### [TASK TO COMPLETE]
Return all lines of the listing below that carry the word "effective".

------

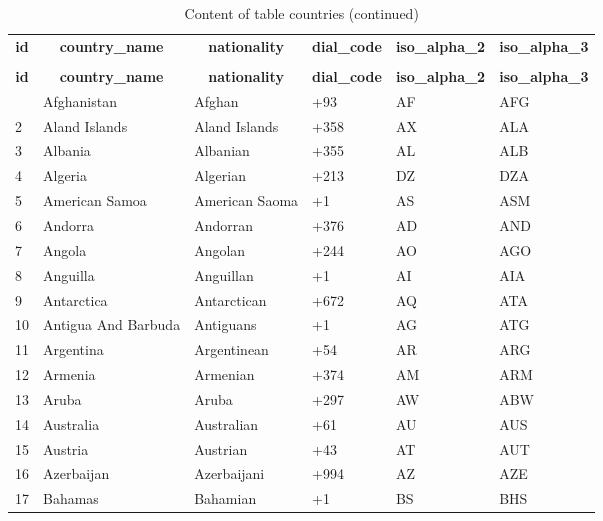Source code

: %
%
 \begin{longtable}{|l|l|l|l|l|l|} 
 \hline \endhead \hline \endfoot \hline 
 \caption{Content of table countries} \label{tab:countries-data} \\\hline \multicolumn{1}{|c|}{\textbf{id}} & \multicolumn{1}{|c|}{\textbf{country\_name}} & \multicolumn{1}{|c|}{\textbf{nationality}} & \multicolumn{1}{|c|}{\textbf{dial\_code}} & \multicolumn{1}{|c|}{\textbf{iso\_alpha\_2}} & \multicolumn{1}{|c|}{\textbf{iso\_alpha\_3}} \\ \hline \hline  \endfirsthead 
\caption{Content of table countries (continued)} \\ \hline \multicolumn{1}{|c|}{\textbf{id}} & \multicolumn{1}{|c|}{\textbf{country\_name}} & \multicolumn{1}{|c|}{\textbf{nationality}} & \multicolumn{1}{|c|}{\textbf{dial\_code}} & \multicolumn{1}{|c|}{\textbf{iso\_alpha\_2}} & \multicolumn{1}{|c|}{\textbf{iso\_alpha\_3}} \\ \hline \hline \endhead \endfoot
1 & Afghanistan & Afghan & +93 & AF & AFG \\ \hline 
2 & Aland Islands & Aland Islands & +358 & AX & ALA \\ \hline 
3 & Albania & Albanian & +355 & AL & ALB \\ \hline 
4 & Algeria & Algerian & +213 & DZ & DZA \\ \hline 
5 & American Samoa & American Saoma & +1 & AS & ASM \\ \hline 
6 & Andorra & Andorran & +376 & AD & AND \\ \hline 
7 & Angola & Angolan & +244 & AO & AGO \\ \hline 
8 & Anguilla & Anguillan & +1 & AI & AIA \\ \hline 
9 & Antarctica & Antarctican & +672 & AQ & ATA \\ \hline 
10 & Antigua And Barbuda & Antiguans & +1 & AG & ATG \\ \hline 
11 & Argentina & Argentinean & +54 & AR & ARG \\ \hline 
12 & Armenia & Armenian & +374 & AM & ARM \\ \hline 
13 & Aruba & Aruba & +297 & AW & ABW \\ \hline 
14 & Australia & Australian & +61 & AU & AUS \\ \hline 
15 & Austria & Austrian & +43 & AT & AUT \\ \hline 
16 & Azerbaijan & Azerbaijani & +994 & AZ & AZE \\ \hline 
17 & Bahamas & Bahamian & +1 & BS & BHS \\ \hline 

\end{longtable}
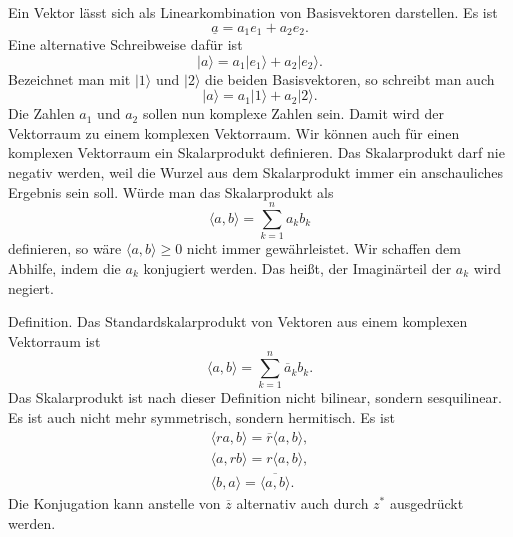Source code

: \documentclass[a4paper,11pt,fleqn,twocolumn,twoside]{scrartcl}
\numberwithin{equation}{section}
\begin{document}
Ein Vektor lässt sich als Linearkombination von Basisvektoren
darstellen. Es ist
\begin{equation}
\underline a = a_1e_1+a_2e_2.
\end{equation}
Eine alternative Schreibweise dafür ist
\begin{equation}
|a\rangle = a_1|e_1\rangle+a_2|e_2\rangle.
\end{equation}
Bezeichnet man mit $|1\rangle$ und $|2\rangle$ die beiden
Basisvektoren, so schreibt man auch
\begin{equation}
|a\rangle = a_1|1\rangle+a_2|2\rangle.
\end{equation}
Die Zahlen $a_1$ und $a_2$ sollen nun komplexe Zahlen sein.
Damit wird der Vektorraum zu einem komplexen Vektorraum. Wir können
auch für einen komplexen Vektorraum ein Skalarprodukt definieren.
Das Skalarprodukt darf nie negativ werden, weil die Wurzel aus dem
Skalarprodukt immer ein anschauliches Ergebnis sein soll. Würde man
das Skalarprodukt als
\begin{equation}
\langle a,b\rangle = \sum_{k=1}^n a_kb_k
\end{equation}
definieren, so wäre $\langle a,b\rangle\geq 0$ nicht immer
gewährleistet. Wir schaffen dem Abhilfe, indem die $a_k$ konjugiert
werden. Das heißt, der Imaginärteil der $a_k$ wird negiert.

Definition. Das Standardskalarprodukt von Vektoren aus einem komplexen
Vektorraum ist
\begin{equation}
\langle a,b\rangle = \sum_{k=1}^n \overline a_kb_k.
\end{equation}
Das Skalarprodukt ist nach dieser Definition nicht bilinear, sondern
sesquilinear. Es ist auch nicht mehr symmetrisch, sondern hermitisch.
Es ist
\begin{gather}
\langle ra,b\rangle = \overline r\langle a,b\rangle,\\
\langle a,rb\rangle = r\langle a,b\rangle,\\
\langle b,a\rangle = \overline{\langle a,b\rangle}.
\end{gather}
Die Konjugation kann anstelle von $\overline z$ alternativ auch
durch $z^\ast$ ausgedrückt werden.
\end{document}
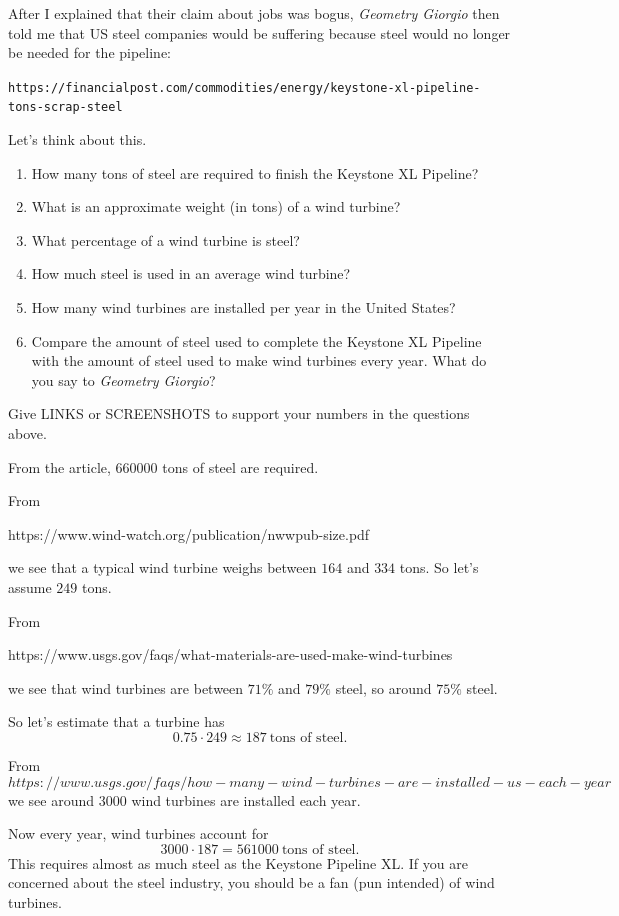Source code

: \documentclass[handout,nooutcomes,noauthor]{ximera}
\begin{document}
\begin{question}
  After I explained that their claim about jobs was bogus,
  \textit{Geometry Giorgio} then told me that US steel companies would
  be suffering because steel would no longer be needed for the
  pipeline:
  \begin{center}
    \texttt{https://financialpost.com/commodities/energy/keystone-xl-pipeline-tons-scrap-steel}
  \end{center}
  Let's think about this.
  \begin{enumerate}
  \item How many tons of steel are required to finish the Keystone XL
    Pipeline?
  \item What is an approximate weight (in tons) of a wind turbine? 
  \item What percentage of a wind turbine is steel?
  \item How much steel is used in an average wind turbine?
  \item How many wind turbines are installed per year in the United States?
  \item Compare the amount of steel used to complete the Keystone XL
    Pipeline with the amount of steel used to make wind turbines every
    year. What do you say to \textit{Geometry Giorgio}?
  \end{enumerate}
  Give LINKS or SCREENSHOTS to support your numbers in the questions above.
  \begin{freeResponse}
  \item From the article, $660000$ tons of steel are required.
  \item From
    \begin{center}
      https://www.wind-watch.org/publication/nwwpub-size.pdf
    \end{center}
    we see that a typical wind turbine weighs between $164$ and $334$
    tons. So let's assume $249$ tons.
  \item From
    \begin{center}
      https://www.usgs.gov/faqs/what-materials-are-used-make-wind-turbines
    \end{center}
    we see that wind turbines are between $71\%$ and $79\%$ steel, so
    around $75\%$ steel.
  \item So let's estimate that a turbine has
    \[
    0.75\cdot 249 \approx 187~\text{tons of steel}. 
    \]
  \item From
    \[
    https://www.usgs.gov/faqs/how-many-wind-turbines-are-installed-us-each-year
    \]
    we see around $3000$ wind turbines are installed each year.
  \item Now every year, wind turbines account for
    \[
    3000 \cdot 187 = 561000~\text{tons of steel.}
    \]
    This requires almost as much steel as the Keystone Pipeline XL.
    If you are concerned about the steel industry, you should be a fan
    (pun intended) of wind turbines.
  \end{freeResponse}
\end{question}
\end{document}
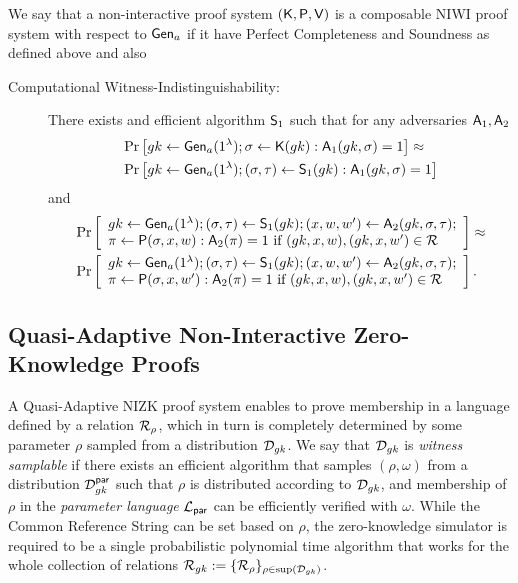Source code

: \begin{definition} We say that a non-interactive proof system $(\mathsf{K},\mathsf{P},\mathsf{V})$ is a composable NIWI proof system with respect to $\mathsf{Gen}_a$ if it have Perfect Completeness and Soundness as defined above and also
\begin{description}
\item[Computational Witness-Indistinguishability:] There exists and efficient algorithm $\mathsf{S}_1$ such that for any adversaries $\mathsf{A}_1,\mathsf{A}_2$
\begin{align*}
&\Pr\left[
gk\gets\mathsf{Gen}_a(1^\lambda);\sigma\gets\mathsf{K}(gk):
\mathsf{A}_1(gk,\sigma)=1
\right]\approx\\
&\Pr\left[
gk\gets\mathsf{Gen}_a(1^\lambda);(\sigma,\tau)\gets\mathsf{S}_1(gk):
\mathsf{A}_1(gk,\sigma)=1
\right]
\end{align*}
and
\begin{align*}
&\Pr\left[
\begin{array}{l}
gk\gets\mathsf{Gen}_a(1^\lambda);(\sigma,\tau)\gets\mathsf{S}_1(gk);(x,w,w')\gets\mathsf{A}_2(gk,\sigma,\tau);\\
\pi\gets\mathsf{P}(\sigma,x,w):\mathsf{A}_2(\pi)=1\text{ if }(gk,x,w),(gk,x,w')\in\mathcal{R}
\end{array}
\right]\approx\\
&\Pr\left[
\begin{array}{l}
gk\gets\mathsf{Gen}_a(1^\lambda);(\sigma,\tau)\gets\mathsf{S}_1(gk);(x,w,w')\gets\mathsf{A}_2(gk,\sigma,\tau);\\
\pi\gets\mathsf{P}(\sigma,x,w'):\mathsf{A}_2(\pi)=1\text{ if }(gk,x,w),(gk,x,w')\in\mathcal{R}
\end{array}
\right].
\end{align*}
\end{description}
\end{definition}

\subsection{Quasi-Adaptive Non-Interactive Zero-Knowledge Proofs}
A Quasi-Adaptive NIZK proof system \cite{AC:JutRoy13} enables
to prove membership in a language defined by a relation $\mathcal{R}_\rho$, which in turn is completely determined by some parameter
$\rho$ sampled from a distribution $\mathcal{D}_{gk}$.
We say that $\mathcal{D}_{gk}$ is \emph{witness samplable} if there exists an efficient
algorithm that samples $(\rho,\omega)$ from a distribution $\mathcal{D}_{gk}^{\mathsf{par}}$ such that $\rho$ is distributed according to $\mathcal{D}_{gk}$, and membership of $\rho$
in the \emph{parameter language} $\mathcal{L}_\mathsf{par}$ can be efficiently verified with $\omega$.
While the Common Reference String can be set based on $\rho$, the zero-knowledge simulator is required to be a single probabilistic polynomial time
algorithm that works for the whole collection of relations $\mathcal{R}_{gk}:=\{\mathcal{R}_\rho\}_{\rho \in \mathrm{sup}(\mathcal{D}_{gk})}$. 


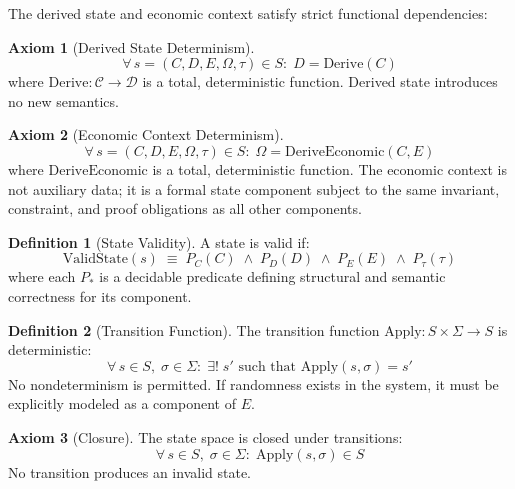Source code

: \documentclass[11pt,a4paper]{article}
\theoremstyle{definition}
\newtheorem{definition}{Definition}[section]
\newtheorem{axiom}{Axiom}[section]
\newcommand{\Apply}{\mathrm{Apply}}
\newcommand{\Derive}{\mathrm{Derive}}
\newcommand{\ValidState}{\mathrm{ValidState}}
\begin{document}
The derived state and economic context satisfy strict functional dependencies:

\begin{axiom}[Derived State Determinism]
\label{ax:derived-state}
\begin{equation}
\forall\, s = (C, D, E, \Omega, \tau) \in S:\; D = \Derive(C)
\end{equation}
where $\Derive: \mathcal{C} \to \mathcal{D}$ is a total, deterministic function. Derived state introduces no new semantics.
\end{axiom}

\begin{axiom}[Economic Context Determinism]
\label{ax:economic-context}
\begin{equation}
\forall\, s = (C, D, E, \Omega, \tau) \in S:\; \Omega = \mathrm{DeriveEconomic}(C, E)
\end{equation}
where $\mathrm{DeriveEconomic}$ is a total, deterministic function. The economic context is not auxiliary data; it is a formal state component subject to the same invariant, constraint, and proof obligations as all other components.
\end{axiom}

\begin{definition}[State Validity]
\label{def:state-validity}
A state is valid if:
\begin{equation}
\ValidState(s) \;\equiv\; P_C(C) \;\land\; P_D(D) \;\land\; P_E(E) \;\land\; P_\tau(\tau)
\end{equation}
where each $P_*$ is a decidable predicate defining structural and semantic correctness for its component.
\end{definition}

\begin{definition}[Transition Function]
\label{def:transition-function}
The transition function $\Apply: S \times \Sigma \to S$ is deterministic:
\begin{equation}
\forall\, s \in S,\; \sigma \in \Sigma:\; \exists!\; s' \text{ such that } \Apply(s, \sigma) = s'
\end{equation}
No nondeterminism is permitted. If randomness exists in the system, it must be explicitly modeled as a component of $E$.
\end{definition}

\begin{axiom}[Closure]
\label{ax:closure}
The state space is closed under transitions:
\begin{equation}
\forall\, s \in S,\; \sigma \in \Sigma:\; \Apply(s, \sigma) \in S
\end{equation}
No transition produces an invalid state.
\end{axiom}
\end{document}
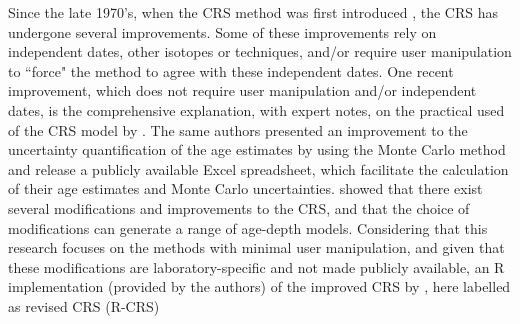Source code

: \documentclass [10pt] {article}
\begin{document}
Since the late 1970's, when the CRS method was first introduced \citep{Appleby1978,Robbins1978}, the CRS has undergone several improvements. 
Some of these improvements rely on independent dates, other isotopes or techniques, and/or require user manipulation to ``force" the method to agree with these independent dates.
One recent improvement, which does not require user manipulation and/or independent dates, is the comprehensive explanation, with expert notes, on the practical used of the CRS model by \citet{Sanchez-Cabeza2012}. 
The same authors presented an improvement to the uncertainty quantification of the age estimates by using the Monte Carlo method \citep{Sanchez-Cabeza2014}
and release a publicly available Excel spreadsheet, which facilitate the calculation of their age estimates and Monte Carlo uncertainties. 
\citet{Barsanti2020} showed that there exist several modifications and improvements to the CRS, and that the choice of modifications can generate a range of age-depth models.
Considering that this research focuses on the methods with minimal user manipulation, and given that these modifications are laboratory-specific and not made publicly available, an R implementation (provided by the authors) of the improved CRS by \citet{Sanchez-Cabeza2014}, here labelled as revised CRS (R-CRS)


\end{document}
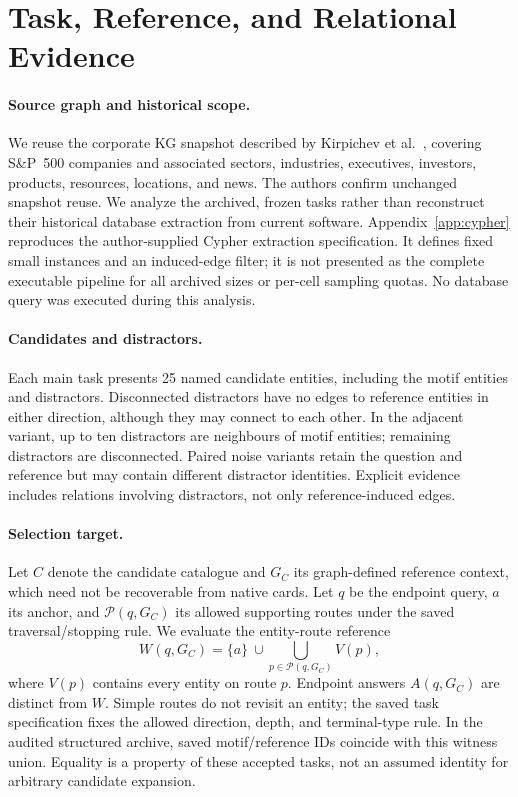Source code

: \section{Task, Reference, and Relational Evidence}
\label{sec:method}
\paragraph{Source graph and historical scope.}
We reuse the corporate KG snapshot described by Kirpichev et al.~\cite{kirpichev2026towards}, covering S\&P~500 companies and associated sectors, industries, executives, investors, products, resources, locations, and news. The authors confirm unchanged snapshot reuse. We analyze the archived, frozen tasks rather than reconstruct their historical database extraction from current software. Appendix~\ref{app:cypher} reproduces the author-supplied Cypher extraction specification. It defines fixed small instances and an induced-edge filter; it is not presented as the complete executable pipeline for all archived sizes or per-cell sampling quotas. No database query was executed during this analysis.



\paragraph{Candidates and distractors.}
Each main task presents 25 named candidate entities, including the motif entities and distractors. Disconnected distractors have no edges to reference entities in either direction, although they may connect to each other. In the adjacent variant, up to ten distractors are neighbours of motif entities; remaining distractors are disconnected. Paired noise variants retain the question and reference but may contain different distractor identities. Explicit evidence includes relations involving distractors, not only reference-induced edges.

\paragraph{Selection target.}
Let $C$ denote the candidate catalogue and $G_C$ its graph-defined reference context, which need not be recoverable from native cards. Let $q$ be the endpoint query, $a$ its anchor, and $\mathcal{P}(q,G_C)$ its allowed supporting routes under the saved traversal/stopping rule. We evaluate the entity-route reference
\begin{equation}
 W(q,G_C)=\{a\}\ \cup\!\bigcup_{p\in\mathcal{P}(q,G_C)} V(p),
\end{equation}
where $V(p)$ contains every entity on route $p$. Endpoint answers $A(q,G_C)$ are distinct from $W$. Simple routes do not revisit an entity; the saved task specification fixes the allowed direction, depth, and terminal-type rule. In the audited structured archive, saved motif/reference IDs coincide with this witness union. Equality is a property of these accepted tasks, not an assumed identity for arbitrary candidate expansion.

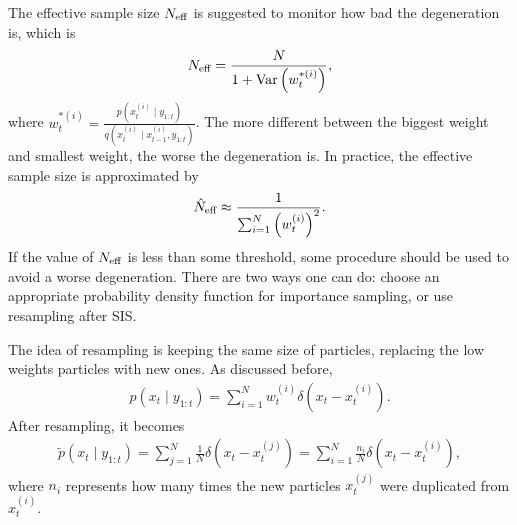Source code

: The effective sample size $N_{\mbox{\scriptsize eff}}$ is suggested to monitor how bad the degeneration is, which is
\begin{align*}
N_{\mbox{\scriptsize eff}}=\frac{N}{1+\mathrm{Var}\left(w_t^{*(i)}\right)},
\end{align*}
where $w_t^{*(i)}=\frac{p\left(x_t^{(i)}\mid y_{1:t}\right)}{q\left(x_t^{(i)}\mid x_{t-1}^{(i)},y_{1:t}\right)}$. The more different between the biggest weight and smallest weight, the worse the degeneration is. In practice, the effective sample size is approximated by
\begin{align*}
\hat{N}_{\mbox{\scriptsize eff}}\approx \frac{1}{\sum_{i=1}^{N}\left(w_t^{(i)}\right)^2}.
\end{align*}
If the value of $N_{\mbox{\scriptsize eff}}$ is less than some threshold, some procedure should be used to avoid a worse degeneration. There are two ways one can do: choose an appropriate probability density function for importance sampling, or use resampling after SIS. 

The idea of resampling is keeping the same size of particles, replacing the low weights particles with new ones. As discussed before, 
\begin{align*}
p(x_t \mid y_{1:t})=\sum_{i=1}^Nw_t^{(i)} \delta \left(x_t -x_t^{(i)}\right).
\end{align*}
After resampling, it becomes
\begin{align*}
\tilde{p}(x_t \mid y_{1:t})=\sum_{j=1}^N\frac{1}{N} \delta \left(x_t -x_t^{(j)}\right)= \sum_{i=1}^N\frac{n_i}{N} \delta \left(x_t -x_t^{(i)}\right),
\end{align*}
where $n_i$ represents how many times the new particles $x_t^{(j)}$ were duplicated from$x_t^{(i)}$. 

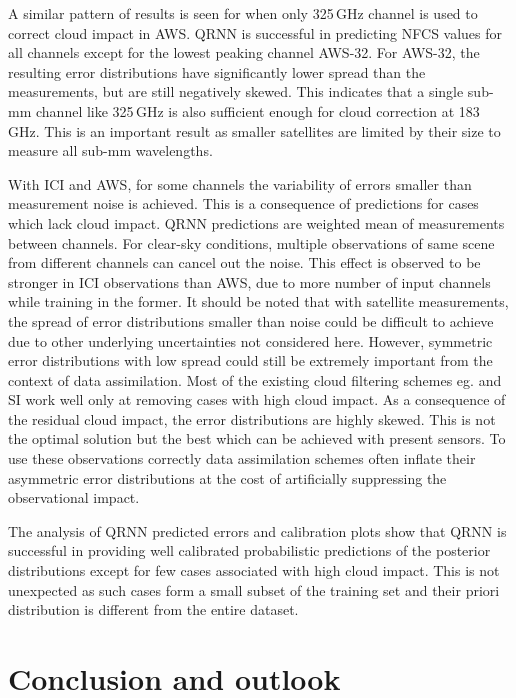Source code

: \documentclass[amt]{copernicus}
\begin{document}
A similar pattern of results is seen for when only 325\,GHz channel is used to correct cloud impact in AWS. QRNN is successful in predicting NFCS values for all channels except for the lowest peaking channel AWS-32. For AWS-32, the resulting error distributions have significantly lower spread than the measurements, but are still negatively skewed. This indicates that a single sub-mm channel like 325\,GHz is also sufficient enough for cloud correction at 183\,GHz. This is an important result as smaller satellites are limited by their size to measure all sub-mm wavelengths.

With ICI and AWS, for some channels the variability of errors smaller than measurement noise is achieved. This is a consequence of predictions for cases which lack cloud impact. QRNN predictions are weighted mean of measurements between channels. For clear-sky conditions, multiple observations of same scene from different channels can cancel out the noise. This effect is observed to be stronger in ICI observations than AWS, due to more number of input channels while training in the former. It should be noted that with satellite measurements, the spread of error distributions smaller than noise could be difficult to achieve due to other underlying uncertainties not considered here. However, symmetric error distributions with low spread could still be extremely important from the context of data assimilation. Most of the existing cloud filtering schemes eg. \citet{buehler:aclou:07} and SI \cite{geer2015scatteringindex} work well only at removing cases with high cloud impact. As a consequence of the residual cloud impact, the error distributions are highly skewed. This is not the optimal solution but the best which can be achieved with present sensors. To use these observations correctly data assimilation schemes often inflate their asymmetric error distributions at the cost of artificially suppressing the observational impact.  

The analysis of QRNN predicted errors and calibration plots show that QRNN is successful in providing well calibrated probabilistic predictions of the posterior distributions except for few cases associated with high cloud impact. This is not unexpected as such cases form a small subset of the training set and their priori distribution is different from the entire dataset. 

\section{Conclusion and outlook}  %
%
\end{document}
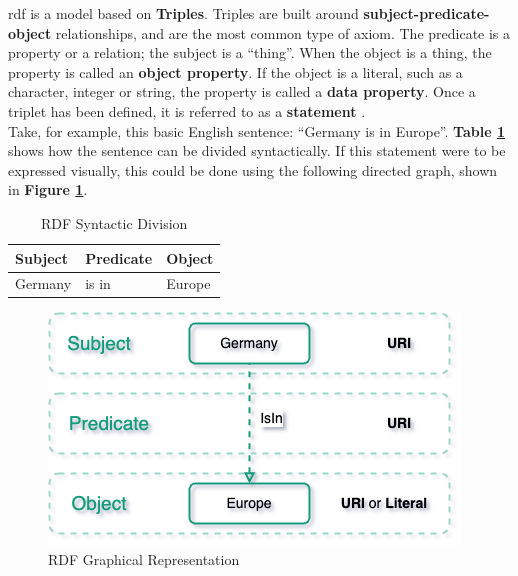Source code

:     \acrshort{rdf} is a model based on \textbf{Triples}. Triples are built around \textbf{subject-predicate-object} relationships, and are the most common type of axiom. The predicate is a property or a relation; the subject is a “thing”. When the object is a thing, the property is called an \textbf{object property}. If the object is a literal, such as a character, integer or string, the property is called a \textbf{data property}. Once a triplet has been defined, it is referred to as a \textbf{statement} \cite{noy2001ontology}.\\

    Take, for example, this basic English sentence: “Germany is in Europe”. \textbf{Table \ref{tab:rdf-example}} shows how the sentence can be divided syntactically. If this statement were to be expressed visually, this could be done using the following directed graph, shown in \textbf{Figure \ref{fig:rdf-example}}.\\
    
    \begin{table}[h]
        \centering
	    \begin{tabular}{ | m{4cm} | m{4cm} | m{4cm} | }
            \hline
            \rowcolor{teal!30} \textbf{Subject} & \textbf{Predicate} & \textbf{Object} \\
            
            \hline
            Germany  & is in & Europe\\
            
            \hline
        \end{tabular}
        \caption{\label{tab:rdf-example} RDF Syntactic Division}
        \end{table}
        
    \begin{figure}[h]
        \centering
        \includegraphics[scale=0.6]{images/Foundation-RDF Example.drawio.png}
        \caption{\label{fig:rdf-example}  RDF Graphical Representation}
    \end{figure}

------

### [TASK RESULT]
: The effective sample size $N_{\mbox{\scriptsize eff}}$ is suggested to monitor how bad the degeneration is, which is
where $w_t^{*(i)}=\frac{p\left(x_t^{(i)}\mid y_{1:t}\right)}{q\left(x_t^{(i)}\mid x_{t-1}^{(i)},y_{1:t}\right)}$. The more different between the biggest weight and smallest weight, the worse the degeneration is. In practice, the effective sample size is approximated by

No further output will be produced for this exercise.